═══ DATA UNDER STUDY ═══

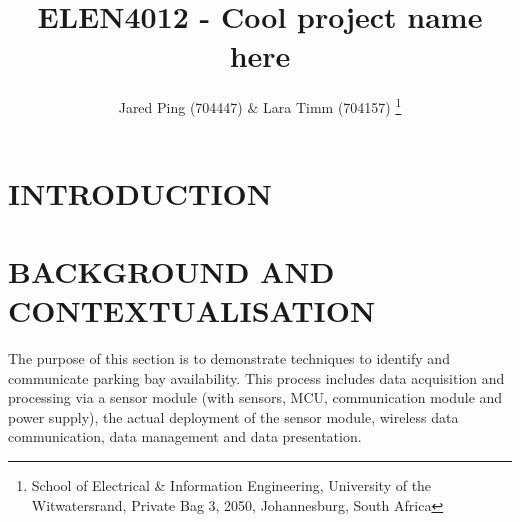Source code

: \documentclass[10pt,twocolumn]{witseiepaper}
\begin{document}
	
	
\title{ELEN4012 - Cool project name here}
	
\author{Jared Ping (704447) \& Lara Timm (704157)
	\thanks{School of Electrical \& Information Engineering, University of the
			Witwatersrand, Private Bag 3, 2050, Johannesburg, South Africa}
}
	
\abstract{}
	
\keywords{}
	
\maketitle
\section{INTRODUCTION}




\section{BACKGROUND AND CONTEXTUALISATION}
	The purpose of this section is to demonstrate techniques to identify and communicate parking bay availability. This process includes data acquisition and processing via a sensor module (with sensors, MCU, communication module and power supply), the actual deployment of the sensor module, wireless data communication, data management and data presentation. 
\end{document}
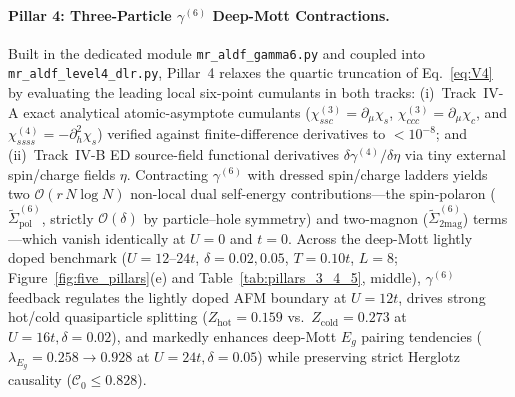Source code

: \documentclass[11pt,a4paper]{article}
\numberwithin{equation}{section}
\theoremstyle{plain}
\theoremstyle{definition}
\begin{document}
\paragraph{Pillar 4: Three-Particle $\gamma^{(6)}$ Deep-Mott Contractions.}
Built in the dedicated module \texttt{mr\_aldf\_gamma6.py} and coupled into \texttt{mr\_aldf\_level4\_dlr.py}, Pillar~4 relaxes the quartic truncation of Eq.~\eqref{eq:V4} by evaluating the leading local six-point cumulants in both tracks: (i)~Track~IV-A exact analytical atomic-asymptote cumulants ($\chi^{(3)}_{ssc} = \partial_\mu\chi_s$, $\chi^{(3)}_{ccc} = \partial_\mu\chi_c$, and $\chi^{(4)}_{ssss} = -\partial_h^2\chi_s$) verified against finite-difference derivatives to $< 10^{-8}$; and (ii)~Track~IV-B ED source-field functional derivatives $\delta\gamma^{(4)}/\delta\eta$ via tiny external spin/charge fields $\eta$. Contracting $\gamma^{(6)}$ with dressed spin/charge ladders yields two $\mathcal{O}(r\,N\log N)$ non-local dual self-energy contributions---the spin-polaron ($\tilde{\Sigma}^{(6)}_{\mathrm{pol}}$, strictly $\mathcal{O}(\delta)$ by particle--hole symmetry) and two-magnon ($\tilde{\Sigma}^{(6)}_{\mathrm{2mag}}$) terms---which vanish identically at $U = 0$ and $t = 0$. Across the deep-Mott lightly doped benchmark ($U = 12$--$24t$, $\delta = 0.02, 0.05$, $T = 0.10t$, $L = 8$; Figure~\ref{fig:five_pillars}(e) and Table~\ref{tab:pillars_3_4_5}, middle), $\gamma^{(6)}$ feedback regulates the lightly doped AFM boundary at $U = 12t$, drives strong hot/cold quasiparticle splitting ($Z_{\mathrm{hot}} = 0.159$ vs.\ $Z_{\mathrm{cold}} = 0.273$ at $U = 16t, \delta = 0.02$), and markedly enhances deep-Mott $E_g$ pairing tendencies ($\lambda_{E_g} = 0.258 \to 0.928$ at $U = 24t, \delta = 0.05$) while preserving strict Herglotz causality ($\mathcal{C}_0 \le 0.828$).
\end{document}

═══
═══ DATA UNDER STUDY ═══

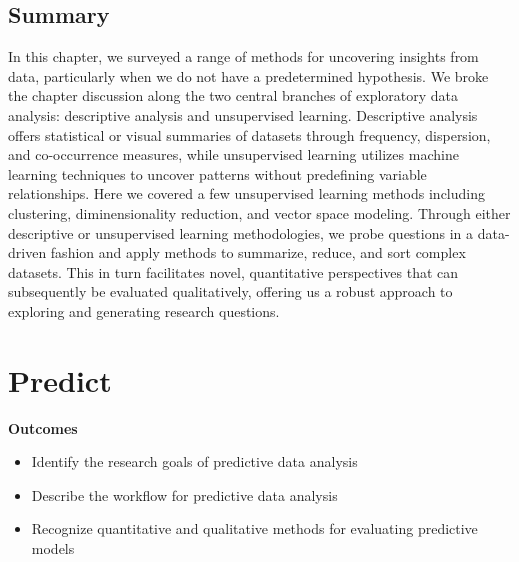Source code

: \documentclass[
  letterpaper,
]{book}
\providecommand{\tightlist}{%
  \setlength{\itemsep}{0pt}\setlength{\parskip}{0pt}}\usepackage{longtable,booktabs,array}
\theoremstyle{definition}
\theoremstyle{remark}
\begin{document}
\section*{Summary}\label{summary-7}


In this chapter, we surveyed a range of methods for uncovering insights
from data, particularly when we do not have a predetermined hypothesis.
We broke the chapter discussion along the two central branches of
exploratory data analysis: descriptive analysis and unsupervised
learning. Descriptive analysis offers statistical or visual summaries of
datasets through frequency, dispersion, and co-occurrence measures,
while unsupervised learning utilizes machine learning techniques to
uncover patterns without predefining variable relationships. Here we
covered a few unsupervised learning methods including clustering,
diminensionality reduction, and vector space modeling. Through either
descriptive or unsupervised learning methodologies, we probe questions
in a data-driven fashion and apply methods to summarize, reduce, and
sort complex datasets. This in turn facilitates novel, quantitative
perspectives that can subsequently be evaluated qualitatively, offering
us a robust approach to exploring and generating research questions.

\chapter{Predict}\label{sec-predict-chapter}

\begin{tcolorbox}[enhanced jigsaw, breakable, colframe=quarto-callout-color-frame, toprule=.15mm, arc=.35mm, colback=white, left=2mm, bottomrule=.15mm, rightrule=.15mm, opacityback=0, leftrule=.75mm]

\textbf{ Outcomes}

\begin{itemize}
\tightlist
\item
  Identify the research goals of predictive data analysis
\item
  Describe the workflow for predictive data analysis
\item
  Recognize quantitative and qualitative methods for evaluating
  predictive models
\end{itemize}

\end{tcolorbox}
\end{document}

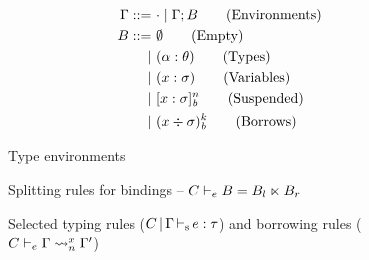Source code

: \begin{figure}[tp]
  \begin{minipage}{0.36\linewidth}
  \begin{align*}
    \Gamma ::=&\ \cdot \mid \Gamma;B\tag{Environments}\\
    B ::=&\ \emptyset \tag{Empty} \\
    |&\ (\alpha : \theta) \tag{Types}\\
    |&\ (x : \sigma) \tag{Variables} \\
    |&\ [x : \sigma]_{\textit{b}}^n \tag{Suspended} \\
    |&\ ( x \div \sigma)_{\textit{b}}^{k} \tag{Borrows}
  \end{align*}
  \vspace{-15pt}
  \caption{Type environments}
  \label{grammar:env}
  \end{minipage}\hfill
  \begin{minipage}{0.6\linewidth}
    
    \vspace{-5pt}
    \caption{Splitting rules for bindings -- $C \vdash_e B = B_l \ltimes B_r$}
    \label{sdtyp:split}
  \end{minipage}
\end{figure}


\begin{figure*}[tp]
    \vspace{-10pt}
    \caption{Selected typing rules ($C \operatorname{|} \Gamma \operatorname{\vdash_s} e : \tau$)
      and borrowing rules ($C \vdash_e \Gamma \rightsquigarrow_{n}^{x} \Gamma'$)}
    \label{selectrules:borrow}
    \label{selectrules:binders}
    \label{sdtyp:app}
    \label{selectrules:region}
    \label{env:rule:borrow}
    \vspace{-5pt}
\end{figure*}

═══

(PROMPT)
Check each line of the records for "section" and copy the ones that contain it.

(RESPONSE AREA)
\section{INTRODUCTION}
\section{BACKGROUND AND CONTEXTUALISATION}
	The purpose of this section is to demonstrate techniques to identify and communicate parking bay availability. This process includes data acquisition and processing via a sensor module (with sensors, MCU, communication module and power supply), the actual deployment of the sensor module, wireless data communication, data management and data presentation. 
\numberwithin{equation}{section}
\section*{Summary}\label{summary-7}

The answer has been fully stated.